[Work order]
Where the listing below reaches the line containing "### Snapshots", start writing out lines exactly, and stop once the line containing "font Montserrat 🆎" has been written.

[Provided records]
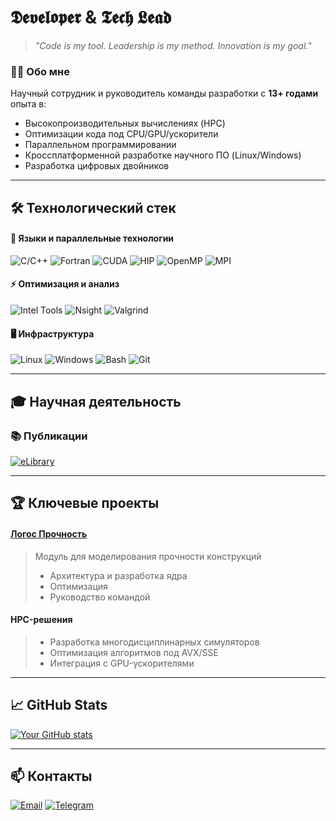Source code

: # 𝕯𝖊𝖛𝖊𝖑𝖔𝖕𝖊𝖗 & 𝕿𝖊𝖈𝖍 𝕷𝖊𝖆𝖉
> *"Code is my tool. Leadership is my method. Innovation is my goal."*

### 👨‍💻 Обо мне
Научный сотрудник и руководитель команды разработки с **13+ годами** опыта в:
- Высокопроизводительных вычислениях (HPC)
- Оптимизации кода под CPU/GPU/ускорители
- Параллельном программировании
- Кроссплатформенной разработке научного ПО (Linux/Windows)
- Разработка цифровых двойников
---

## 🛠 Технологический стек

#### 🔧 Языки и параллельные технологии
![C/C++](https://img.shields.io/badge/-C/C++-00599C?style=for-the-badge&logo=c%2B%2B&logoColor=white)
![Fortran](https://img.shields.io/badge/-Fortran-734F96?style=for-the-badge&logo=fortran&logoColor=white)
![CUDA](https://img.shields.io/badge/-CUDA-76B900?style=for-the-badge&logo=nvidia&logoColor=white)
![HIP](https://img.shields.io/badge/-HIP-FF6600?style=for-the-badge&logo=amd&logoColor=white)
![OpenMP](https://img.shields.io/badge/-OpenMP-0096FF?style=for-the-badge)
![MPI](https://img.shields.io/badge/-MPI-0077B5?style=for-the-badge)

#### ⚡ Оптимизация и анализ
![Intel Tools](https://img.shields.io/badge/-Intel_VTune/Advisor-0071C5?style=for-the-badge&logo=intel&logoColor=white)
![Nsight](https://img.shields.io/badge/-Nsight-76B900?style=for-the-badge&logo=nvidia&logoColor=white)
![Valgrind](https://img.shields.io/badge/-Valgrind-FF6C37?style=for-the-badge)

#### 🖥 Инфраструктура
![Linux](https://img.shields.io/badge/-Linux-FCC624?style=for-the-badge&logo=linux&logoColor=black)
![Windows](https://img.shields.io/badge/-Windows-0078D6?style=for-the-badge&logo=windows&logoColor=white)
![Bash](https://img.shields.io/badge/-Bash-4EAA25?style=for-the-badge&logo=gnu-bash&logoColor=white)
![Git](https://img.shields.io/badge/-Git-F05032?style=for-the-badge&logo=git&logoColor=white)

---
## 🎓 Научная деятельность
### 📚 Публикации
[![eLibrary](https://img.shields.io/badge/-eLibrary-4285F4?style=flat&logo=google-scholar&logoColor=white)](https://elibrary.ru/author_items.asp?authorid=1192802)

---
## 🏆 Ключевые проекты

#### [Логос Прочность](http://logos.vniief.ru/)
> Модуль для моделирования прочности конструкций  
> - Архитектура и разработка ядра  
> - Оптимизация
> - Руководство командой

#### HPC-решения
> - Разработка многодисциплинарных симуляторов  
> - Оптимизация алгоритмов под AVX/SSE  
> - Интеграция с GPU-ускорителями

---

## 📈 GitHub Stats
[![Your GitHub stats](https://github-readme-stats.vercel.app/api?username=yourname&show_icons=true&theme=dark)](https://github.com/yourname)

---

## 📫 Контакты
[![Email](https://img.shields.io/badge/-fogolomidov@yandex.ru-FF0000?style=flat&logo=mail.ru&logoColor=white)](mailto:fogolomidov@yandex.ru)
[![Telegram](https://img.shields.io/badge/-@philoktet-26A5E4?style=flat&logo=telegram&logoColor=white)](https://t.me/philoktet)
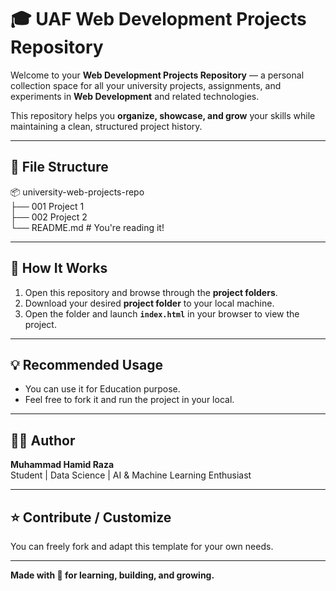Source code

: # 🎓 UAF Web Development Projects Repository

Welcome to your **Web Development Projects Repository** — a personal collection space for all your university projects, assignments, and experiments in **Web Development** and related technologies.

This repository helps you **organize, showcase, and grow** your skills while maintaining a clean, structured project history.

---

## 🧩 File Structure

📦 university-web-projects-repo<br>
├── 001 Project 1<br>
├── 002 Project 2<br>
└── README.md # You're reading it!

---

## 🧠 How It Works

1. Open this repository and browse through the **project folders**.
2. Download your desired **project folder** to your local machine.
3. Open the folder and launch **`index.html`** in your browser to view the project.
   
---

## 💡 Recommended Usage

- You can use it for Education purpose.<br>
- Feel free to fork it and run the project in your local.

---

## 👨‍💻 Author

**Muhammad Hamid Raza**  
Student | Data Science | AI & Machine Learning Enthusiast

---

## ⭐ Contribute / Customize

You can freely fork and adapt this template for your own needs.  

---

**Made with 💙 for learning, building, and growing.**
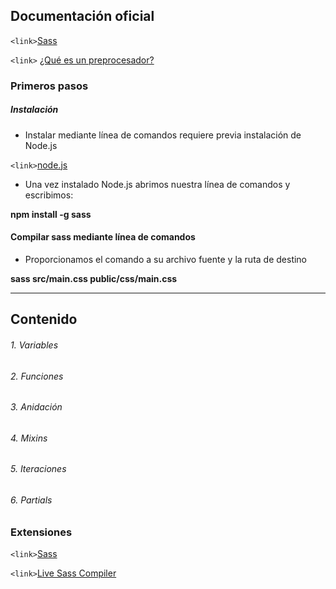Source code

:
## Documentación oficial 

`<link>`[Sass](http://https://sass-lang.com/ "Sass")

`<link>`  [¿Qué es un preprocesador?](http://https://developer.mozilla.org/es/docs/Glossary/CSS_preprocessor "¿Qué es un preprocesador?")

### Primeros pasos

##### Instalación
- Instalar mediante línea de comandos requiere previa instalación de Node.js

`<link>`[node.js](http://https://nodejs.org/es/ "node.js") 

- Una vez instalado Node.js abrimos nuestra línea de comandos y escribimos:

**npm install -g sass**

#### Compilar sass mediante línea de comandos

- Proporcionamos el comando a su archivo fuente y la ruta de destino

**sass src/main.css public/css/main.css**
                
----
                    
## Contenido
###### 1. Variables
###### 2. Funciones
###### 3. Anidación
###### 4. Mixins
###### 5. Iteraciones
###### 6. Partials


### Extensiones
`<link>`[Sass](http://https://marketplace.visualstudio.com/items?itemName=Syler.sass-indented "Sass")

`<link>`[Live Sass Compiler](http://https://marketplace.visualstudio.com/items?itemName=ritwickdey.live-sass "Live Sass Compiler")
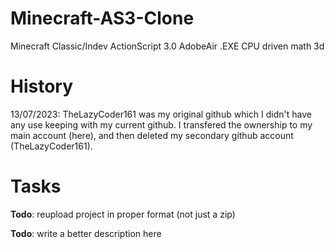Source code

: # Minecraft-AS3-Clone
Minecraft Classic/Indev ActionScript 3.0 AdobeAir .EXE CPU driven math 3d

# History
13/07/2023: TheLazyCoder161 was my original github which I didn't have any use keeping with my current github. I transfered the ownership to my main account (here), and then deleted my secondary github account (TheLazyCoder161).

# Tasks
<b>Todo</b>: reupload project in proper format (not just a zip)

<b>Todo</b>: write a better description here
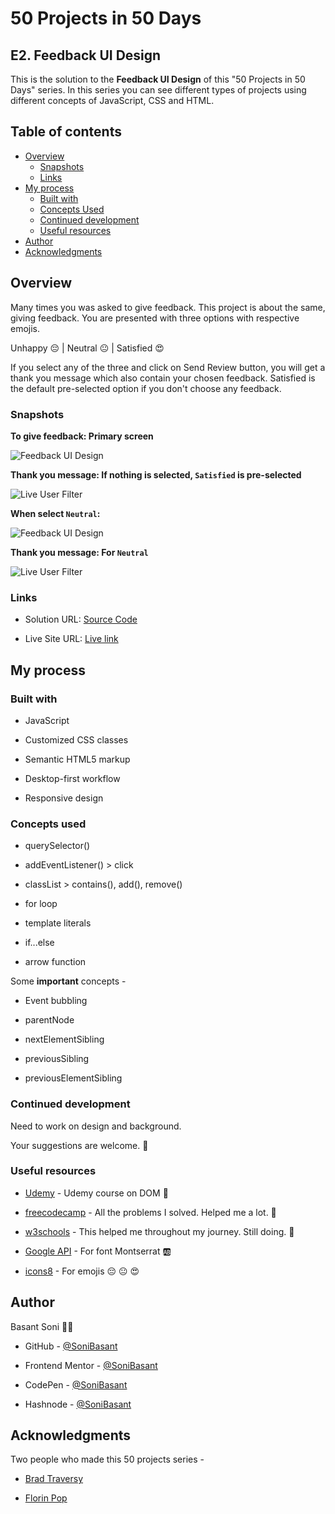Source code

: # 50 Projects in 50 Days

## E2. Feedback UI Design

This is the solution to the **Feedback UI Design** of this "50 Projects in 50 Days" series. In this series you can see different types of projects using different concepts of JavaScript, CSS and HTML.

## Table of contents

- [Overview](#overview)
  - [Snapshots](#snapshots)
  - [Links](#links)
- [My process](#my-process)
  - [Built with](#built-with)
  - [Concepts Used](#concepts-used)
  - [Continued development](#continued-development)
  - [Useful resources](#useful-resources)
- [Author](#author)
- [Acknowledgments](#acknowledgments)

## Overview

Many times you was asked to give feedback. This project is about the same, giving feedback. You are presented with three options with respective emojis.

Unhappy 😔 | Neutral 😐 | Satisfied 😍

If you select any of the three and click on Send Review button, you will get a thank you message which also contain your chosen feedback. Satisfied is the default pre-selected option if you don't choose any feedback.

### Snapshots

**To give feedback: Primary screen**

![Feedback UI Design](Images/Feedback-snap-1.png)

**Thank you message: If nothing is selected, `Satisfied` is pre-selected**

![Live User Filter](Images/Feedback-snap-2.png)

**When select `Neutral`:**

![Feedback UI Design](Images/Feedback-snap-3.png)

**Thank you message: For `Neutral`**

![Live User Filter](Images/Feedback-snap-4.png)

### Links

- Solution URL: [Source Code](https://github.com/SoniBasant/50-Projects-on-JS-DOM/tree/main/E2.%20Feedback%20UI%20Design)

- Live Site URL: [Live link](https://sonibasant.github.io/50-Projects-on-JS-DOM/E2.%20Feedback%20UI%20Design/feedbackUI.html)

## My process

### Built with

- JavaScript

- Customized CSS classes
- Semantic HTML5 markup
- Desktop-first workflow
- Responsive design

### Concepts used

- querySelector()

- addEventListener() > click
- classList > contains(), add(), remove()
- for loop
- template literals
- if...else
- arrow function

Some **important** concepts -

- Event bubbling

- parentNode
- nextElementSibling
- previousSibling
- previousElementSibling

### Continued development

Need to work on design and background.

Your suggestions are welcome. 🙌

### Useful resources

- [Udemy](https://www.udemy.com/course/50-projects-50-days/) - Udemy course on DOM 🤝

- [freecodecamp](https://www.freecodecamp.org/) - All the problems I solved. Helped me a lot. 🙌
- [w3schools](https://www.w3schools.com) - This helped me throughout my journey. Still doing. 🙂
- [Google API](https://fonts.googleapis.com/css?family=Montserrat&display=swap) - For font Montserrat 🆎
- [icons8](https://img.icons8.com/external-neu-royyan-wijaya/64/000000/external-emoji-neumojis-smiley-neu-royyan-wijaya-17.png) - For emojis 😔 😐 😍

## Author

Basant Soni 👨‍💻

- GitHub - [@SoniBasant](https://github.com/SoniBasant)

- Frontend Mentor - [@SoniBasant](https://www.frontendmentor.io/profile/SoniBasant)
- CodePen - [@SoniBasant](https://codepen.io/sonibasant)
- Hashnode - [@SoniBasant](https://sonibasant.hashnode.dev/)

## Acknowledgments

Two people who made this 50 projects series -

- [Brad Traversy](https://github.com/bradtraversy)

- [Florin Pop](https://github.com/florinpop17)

==

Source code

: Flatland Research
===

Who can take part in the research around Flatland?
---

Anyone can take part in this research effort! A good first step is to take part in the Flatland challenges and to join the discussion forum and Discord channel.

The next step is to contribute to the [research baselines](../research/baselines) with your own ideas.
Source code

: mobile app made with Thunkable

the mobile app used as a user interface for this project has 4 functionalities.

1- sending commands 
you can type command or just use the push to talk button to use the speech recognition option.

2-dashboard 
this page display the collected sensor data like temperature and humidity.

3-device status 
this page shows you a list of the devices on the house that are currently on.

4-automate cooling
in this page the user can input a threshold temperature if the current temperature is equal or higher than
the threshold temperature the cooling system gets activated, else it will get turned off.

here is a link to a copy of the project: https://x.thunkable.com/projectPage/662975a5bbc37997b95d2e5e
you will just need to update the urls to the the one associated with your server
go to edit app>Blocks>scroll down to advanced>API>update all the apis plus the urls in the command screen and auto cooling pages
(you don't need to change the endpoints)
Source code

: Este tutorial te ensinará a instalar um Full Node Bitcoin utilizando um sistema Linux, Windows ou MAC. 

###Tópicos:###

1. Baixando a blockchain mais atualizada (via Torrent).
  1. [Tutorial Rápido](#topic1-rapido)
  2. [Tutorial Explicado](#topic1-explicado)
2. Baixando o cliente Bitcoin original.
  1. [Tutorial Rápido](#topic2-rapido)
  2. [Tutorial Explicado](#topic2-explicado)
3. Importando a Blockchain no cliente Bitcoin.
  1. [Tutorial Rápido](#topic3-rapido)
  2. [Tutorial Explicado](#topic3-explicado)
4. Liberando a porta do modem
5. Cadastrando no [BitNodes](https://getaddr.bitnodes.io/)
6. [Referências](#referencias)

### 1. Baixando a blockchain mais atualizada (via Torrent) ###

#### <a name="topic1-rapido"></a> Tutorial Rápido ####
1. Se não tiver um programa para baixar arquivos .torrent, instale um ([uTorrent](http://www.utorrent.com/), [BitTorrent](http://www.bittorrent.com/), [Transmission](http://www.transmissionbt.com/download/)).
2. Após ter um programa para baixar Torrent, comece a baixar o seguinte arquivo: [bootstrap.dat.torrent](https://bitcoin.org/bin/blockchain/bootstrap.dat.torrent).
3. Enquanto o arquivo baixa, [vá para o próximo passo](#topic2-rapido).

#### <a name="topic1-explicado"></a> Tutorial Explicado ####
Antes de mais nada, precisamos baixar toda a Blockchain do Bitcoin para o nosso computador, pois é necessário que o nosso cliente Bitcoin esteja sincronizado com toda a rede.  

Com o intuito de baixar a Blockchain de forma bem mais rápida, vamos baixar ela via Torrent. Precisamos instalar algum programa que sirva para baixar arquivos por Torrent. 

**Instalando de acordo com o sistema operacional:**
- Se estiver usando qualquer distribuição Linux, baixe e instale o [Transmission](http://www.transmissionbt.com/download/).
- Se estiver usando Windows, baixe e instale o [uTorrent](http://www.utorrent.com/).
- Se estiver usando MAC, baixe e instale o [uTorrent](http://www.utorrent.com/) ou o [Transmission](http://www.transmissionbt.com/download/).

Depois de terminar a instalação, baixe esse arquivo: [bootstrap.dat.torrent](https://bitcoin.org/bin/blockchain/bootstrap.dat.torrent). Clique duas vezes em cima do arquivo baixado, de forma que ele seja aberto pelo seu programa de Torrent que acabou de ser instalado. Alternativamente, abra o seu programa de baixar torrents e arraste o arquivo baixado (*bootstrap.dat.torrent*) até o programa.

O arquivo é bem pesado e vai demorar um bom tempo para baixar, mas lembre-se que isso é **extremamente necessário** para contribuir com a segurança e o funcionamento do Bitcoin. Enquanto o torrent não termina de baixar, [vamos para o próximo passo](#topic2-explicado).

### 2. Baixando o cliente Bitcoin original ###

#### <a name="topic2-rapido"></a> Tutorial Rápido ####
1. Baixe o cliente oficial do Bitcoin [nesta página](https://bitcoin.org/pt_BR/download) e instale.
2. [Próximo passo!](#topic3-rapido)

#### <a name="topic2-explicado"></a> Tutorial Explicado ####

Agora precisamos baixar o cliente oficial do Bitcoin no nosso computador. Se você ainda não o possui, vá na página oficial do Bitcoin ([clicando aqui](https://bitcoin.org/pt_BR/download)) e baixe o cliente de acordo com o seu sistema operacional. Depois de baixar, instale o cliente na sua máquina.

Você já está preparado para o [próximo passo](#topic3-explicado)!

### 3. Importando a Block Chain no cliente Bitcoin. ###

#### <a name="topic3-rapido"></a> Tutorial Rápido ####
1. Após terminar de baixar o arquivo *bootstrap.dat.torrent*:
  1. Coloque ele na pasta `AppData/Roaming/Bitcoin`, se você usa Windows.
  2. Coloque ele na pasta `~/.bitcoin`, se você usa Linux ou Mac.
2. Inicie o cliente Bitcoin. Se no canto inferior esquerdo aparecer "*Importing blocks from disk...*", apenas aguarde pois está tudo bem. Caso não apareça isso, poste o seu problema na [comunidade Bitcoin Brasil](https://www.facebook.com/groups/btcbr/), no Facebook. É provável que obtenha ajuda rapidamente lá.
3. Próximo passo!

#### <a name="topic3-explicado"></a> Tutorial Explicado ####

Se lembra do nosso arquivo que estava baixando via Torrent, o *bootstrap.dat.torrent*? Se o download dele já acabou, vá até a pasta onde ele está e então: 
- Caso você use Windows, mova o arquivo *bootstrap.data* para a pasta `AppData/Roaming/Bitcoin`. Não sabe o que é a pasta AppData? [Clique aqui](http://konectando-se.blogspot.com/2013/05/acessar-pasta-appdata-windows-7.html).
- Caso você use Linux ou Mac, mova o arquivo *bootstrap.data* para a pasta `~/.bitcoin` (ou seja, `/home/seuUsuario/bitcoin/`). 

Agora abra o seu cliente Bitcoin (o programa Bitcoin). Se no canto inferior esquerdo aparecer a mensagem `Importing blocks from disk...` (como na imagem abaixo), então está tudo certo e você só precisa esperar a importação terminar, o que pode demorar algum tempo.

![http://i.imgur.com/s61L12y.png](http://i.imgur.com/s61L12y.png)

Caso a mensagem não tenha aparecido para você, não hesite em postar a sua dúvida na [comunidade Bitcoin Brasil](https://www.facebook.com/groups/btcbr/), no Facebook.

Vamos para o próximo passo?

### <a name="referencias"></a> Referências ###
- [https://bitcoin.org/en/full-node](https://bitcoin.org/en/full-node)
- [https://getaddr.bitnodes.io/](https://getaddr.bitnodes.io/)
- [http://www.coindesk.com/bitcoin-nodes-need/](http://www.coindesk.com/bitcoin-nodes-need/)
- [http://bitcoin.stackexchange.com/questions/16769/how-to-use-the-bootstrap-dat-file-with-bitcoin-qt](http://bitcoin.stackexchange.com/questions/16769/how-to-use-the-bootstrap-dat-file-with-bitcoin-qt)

--

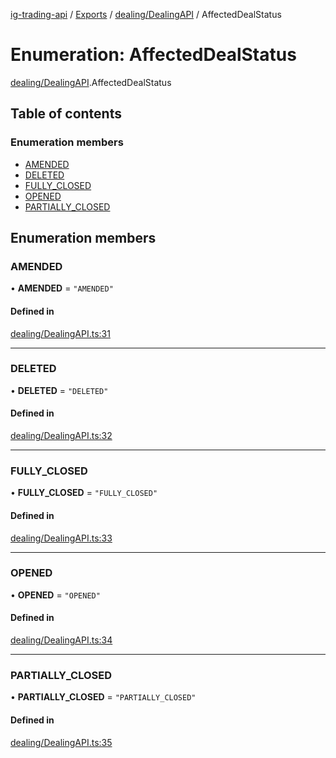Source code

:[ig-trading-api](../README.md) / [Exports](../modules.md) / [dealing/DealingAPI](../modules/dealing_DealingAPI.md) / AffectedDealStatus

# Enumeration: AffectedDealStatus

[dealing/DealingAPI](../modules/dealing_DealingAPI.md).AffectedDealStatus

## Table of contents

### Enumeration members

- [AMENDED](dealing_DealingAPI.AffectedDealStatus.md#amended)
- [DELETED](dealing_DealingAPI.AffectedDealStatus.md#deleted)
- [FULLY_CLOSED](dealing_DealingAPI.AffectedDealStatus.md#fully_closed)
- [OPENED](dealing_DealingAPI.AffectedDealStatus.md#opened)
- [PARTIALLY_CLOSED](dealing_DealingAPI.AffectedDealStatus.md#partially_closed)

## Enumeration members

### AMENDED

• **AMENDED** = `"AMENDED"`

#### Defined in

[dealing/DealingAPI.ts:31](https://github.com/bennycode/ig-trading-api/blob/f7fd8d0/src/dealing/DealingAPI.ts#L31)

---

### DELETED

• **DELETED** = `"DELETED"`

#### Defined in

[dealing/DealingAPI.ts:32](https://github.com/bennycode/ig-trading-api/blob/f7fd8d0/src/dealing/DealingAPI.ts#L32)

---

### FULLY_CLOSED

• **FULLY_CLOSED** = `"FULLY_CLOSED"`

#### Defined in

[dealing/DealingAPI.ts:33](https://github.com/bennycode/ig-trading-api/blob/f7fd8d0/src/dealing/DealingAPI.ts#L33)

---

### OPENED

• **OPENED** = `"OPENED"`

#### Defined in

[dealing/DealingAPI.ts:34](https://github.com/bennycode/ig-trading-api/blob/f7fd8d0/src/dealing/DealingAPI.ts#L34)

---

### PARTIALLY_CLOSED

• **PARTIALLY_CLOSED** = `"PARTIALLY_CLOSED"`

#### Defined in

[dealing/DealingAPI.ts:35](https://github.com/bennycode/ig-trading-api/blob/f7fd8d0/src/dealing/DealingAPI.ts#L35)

[Task result]
### Snapshots

**To give feedback: Primary screen**

![Feedback UI Design](Images/Feedback-snap-1.png)

**Thank you message: If nothing is selected, `Satisfied` is pre-selected**

![Live User Filter](Images/Feedback-snap-2.png)

**When select `Neutral`:**

![Feedback UI Design](Images/Feedback-snap-3.png)

**Thank you message: For `Neutral`**

![Live User Filter](Images/Feedback-snap-4.png)

### Links

- Solution URL: [Source Code](https://github.com/SoniBasant/50-Projects-on-JS-DOM/tree/main/E2.%20Feedback%20UI%20Design)

- Live Site URL: [Live link](https://sonibasant.github.io/50-Projects-on-JS-DOM/E2.%20Feedback%20UI%20Design/feedbackUI.html)

## My process

### Built with

- JavaScript

- Customized CSS classes
- Semantic HTML5 markup
- Desktop-first workflow
- Responsive design

### Concepts used

- querySelector()

- addEventListener() > click
- classList > contains(), add(), remove()
- for loop
- template literals
- if...else
- arrow function

Some **important** concepts -

- Event bubbling

- parentNode
- nextElementSibling
- previousSibling
- previousElementSibling

### Continued development

Need to work on design and background.

Your suggestions are welcome. 🙌

### Useful resources

- [Udemy](https://www.udemy.com/course/50-projects-50-days/) - Udemy course on DOM 🤝

- [freecodecamp](https://www.freecodecamp.org/) - All the problems I solved. Helped me a lot. 🙌
- [w3schools](https://www.w3schools.com) - This helped me throughout my journey. Still doing. 🙂
- [Google API](https://fonts.googleapis.com/css?family=Montserrat&display=swap) - For font Montserrat 🆎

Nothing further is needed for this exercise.